:: Excerpted records ::
- - - - -

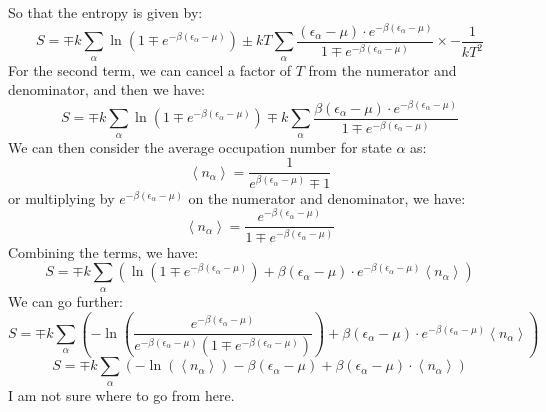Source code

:\documentclass[12pt]{article}
\begin{document}
So that the entropy is given by:
\begin{equation}
  S = \mp k \sum_{\alpha} \ln \left(1\mp e^{-\beta\left(\epsilon_{\alpha}-\mu\right)}\right) \pm kT\sum_{\alpha} \frac{(\epsilon_{\alpha} - \mu) \cdot e^{-\beta(\epsilon_{\alpha} - \mu)}}{1 \mp e^{-\beta(\epsilon_{\alpha} - \mu)}} \times -\frac{1}{kT^2}
\end{equation}
For the second term, we can cancel a factor of $T$ from the numerator and denominator, and then we have:
\begin{equation}
  S = \mp k \sum_{\alpha} \ln \left(1\mp e^{-\beta\left(\epsilon_{\alpha}-\mu\right)}\right) \mp k\sum_{\alpha} \frac{\beta (\epsilon_{\alpha} - \mu) \cdot e^{-\beta(\epsilon_{\alpha} - \mu)}}{1 \mp e^{-\beta(\epsilon_{\alpha} - \mu)}}
\end{equation}
We can then consider the average occupation number for state $\alpha$ as:
\begin{equation}
  \left\langle n_{\alpha}\right\rangle = \frac{1}{e^{\beta\left(\epsilon_{\alpha}-\mu\right)}\mp 1}
\end{equation}
or multiplying by $e^{-\beta\left(\epsilon_{\alpha}-\mu\right)}$ on the numerator and denominator, we have:
\begin{equation}
  \left\langle n_{\alpha}\right\rangle = \frac{e^{-\beta\left(\epsilon_{\alpha}-\mu\right)}}{1\mp e^{-\beta\left(\epsilon_{\alpha}-\mu\right)}}
\end{equation}
Combining the terms, we have:
\begin{equation}
  S = \mp k \sum_{\alpha} \left( \ln \left(1\mp e^{-\beta\left(\epsilon_{\alpha}-\mu\right)}\right) + \beta (\epsilon_{\alpha} - \mu) \cdot e^{-\beta(\epsilon_{\alpha} - \mu)}\left\langle n_{\alpha}\right\rangle\right)
\end{equation}
We can go further:
\begin{equation}
  S = \mp k \sum_{\alpha} \left(- \ln \left(\frac{e^{-\beta\left(\epsilon_{\alpha}-\mu\right)}}{e^{-\beta\left(\epsilon_{\alpha}-\mu\right)}(1\mp e^{-\beta\left(\epsilon_{\alpha}-\mu\right)})}\right) + \beta (\epsilon_{\alpha} - \mu) \cdot e^{-\beta(\epsilon_{\alpha} - \mu)}\left\langle n_{\alpha}\right\rangle\right)
\end{equation}
\begin{equation}
  S = \mp k \sum_{\alpha} \left(- \ln \left(\left\langle n_{\alpha}\right\rangle\right) - \beta (\epsilon_{\alpha} - \mu) + \beta (\epsilon_{\alpha} - \mu) \cdot \left\langle n_{\alpha}\right\rangle\right)
\end{equation}
I am not sure where to go from here.
\end{document}
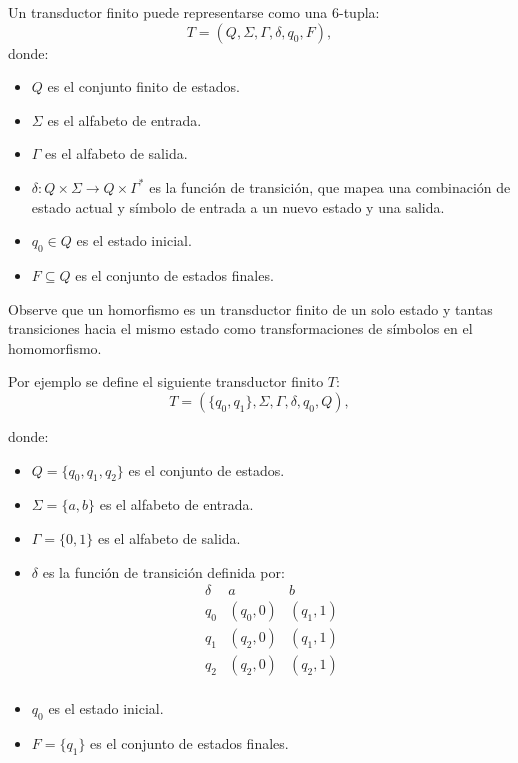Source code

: \documentclass[12pt]{article}
\begin{document}
Un transductor finito puede representarse como una 6-tupla:
\[
      T = (Q, \Sigma, \Gamma, \delta, q_0, F),
\]
donde:
\begin{itemize}
      \item \(Q\) es el conjunto finito de estados.
      \item \(\Sigma\) es el alfabeto de entrada.
      \item \(\Gamma\) es el alfabeto de salida.
      \item \(\delta: Q \times \Sigma \to Q \times \Gamma^*\) es la función de transición, que mapea una combinación de estado actual y símbolo de entrada a un nuevo estado y una salida.
      \item \(q_0 \in Q\) es el estado inicial.
      \item \(F \subseteq Q\) es el conjunto de estados finales.
\end{itemize}

Observe que un homorfismo es un transductor finito de un solo estado y tantas transiciones hacia el mismo estado como transformaciones
de símbolos en el homomorfismo.

Por ejemplo se define el siguiente transductor finito $T$:
\[
      T = (\{q_0, q_1\}, \Sigma, \Gamma, \delta, q_0, Q),
\]

donde:

\begin{itemize}
      \item \(Q = \{q_0, q_1, q_2\}\) es el conjunto de estados.
      \item \(\Sigma = \{a, b\}\) es el alfabeto de entrada.
      \item \(\Gamma = \{0, 1\}\) es el alfabeto de salida.
      \item \(\delta\) es la función de transición definida por:
            \[
                  \begin{array}{c|c|c}
                        \delta & a        & b        \\
                        \hline
                        q_0    & (q_0, 0) & (q_1, 1) \\
                        q_1    & (q_2, 0) & (q_1, 1) \\
                        q_2    & (q_2, 0) & (q_2, 1) \\
                  \end{array}
            \]
      \item \(q_0\) es el estado inicial.
      \item \(F = \{q_1\}\) es el conjunto de estados finales.
\end{itemize}
\end{document}
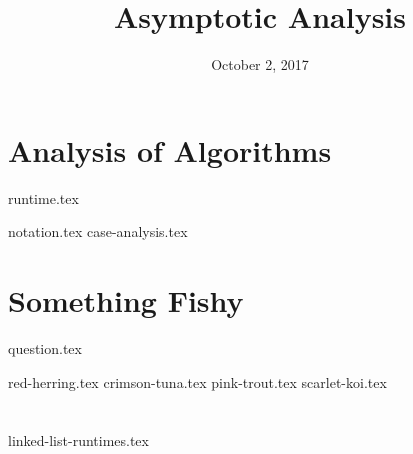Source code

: \documentclass[11pt]{exam}
\title{Asymptotic Analysis}
\date{October 2, 2017}
\begin{document}
\maketitle

\section{Analysis of Algorithms}
{runtime.tex}
\begin{questions}
{notation.tex}
{case-analysis.tex}
\end{questions}

\clearpage

\section{Something Fishy}
{question.tex}
\begin{questions}
{red-herring.tex}
{crimson-tuna.tex}
{pink-trout.tex}
{scarlet-koi.tex}
\end{questions}

\clearpage

\section{}
\begin{questions}
{linked-list-runtimes.tex}
\end{questions}
\end{document}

- - - - -

:: Your goal ::
Each line containing "frac" belongs in the answer; pick these out of the material and copy them.

:: Output below ::
  S = \mp k \sum_{\alpha} \ln \left(1\mp e^{-\beta\left(\epsilon_{\alpha}-\mu\right)}\right) \pm kT\sum_{\alpha} \frac{(\epsilon_{\alpha} - \mu) \cdot e^{-\beta(\epsilon_{\alpha} - \mu)}}{1 \mp e^{-\beta(\epsilon_{\alpha} - \mu)}} \times -\frac{1}{kT^2}
  S = \mp k \sum_{\alpha} \ln \left(1\mp e^{-\beta\left(\epsilon_{\alpha}-\mu\right)}\right) \mp k\sum_{\alpha} \frac{\beta (\epsilon_{\alpha} - \mu) \cdot e^{-\beta(\epsilon_{\alpha} - \mu)}}{1 \mp e^{-\beta(\epsilon_{\alpha} - \mu)}}
  \left\langle n_{\alpha}\right\rangle = \frac{1}{e^{\beta\left(\epsilon_{\alpha}-\mu\right)}\mp 1}
  \left\langle n_{\alpha}\right\rangle = \frac{e^{-\beta\left(\epsilon_{\alpha}-\mu\right)}}{1\mp e^{-\beta\left(\epsilon_{\alpha}-\mu\right)}}
  S = \mp k \sum_{\alpha} \left(- \ln \left(\frac{e^{-\beta\left(\epsilon_{\alpha}-\mu\right)}}{e^{-\beta\left(\epsilon_{\alpha}-\mu\right)}(1\mp e^{-\beta\left(\epsilon_{\alpha}-\mu\right)})}\right) + \beta (\epsilon_{\alpha} - \mu) \cdot e^{-\beta(\epsilon_{\alpha} - \mu)}\left\langle n_{\alpha}\right\rangle\right)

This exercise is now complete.